『そう。……よかった。夏美は俺なんていなくても平気なのかって、不安になったんだ』
心から、そう言ったように思える、深いため息まじりの声だった。
拓海ったら、どうしてこんなことを……。
『明日帰る。日本に着いたら、まっすぐうちに帰るから』
「……わかった、私も明日は定時で帰る。拓海のこと待ってるね」
『ああ、おやすみ』
噛みしめるような声がして、そして、電話は切れた。
翌日、拓海は本当に羽田からどこにも寄らずに帰って来てくれたようだ。19時過ぎには、うちに帰って来た。

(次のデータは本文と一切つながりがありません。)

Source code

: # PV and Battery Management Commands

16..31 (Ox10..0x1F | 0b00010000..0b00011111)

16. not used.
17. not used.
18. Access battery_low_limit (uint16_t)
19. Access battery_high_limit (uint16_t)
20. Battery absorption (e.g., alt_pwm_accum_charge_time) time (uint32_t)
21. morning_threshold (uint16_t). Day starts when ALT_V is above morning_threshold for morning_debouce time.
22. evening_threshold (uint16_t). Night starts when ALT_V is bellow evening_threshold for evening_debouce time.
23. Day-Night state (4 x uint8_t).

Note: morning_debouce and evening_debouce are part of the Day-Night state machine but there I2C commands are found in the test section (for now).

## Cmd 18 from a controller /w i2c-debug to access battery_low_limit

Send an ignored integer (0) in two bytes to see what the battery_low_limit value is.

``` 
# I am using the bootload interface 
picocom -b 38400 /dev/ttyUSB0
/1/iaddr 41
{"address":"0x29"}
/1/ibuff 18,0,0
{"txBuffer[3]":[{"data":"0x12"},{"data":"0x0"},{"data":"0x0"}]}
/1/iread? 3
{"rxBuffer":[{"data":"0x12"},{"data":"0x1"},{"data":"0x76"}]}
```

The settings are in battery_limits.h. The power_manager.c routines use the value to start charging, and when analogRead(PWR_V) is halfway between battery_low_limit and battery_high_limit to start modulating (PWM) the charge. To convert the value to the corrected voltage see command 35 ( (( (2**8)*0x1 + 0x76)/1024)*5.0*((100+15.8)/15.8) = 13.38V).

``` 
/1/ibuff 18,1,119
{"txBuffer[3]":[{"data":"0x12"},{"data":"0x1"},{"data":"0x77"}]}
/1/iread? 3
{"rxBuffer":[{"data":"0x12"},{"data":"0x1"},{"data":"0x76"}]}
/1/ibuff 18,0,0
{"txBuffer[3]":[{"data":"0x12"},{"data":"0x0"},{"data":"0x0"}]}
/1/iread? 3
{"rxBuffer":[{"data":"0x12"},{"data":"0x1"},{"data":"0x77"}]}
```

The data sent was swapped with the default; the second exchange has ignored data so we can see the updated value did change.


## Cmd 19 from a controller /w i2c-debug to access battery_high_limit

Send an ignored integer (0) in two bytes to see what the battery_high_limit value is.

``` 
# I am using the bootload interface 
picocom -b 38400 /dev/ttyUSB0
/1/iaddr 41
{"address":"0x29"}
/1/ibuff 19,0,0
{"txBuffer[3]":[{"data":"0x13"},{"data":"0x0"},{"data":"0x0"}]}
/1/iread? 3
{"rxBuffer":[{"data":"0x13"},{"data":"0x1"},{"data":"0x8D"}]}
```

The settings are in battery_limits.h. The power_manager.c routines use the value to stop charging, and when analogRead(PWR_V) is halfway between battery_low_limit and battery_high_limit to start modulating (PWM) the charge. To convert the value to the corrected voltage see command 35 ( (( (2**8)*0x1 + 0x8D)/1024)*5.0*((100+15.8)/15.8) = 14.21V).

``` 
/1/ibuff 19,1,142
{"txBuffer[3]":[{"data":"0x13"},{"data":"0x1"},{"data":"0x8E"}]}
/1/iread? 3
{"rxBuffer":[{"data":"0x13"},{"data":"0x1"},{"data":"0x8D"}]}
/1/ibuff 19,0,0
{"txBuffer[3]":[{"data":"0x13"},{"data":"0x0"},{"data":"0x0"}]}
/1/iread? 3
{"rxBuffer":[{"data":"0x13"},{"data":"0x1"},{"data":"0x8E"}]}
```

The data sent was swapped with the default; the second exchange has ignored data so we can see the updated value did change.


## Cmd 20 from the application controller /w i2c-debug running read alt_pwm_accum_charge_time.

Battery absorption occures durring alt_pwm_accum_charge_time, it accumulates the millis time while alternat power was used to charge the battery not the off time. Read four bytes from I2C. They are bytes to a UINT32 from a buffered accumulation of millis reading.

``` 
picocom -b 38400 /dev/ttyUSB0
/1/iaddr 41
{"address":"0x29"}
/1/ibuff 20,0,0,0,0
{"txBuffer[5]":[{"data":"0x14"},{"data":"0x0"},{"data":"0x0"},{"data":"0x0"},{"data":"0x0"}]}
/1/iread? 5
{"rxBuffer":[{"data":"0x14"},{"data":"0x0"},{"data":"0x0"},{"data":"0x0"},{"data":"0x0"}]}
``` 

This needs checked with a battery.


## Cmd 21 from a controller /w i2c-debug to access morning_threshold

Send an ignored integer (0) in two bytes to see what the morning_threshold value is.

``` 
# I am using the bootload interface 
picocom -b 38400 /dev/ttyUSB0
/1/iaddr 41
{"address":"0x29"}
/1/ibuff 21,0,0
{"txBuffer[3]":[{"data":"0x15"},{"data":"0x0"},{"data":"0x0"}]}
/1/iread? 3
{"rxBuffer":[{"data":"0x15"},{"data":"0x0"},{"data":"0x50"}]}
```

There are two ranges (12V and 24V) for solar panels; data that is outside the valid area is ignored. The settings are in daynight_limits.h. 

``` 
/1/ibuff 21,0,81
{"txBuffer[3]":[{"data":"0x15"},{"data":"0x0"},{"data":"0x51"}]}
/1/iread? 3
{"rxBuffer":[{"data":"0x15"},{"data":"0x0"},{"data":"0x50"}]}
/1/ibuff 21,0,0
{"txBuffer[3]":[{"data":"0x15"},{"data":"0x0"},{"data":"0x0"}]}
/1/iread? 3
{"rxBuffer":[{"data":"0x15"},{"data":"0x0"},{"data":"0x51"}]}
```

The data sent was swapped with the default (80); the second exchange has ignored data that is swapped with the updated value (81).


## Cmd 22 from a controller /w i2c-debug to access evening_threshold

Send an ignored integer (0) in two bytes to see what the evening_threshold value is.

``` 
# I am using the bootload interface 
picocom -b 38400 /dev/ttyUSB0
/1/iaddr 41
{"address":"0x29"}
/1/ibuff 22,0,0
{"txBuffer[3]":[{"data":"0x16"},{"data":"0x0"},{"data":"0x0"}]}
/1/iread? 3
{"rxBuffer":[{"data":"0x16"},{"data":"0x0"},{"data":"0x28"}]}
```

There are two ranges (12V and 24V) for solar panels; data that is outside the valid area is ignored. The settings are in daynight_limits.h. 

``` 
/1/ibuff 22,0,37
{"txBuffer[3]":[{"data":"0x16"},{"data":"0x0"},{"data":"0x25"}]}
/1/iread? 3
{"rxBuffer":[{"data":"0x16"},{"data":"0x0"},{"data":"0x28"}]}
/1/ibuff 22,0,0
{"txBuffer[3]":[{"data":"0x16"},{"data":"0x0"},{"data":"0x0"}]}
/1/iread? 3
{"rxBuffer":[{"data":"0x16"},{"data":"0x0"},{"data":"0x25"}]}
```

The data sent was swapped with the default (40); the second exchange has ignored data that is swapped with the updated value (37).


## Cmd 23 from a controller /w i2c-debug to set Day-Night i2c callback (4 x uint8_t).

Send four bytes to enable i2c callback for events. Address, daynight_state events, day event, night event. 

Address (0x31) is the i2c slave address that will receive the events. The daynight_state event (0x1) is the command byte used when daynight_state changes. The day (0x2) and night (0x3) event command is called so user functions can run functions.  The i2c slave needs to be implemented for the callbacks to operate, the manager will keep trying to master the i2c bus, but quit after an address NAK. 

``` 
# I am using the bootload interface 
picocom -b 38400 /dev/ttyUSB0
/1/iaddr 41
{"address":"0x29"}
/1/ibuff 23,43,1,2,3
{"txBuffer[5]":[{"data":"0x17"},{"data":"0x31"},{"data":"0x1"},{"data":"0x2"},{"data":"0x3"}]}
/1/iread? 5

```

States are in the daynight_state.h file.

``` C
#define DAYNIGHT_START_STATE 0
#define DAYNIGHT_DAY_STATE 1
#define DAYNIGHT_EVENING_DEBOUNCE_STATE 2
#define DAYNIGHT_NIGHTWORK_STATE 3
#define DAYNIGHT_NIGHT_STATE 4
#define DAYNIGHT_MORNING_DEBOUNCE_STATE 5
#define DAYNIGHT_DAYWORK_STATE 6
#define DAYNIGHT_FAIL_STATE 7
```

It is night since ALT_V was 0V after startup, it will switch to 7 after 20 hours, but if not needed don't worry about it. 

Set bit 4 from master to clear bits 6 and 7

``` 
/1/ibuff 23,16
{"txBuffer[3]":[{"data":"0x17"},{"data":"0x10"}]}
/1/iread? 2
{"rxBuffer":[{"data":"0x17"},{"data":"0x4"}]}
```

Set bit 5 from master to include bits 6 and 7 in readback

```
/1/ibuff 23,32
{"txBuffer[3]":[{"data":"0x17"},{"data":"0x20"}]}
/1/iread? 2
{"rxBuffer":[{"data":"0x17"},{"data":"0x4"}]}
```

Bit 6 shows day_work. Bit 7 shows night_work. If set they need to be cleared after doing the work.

玄関が開く音がすると、今まで姿を消していたこはるが、部屋の隅から飛ぶように走っていく。
「ただいま~、寂しい思いさせてごめんな~」
玄関の方から、拓海がこはるをあやす声が聞こえてくる。よかった、こはるもこれで元気を取り戻すに違いない。
二人の邪魔をしないように、キッチンからそっと近づいた。
「おかえりなさい」
「ただいま! あー、夏美だ……」
「ちょ、ちょっと拓海!?」
よっぽど疲れていたのだろう、私を見たとたん、拓海は脱力したかのようにしがみついてきた。